--- START ---

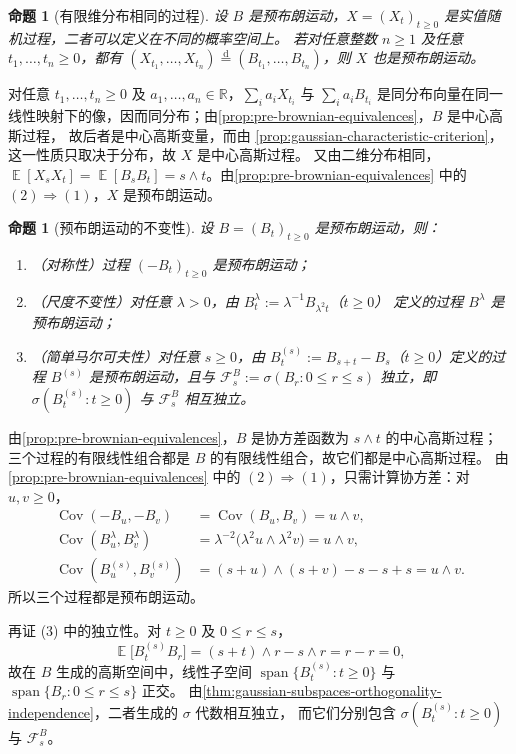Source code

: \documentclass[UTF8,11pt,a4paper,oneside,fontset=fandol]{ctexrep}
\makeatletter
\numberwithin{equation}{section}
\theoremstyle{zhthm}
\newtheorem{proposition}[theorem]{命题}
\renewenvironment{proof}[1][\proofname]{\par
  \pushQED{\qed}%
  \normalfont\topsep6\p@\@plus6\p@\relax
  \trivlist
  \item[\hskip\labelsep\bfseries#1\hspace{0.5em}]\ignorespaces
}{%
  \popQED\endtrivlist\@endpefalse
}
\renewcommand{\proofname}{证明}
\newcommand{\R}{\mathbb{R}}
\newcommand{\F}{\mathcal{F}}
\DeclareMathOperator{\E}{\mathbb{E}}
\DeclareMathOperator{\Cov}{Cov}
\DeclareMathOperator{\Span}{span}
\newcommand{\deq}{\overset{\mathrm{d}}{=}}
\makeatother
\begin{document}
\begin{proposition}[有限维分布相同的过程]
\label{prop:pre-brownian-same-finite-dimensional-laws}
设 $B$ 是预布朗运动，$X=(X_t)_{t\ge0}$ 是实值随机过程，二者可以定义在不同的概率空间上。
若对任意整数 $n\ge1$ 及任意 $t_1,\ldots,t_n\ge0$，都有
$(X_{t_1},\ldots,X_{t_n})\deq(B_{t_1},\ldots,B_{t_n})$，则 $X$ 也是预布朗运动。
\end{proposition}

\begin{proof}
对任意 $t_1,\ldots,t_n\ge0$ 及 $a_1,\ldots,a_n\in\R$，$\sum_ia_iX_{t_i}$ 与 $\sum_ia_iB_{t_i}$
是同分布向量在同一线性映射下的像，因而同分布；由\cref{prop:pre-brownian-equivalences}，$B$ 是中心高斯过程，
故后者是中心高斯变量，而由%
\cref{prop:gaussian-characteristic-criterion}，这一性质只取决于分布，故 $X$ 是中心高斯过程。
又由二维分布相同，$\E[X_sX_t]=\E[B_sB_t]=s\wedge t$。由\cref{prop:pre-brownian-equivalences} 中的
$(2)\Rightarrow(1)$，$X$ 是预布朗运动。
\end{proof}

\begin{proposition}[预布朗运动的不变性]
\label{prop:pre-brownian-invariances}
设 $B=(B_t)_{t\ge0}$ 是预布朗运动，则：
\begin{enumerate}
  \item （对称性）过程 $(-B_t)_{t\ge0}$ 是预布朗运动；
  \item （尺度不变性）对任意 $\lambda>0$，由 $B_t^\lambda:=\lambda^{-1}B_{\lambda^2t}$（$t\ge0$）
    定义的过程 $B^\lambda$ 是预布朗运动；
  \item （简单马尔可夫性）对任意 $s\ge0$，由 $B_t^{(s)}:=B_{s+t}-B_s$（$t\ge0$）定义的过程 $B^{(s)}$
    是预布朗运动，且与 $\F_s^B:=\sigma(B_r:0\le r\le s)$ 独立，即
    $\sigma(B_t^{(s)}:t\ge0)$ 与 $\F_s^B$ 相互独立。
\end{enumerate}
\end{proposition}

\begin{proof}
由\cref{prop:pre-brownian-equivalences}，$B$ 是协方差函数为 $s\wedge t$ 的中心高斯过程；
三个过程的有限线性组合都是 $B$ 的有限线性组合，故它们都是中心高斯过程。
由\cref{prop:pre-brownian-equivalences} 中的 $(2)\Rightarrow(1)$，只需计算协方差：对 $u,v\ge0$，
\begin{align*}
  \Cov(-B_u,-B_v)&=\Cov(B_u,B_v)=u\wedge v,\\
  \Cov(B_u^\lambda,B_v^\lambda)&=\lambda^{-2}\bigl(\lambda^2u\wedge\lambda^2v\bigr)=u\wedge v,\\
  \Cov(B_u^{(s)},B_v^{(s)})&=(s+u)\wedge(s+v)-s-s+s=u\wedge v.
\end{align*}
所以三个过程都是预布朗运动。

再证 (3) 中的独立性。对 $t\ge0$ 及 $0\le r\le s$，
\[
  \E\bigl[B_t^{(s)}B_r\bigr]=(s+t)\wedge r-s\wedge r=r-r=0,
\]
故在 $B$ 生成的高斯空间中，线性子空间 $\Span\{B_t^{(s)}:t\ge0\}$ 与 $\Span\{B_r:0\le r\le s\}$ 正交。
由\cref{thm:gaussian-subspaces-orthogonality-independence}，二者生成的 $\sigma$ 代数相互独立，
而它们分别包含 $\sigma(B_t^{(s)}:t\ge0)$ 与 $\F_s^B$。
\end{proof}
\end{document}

--- END ---

Each line above that contains "equivalences" must be copied out.

### REPLY TO THE TASK
是同分布向量在同一线性映射下的像，因而同分布；由\cref{prop:pre-brownian-equivalences}，$B$ 是中心高斯过程，
又由二维分布相同，$\E[X_sX_t]=\E[B_sB_t]=s\wedge t$。由\cref{prop:pre-brownian-equivalences} 中的
由\cref{prop:pre-brownian-equivalences}，$B$ 是协方差函数为 $s\wedge t$ 的中心高斯过程；
由\cref{prop:pre-brownian-equivalences} 中的 $(2)\Rightarrow(1)$，只需计算协方差：对 $u,v\ge0$，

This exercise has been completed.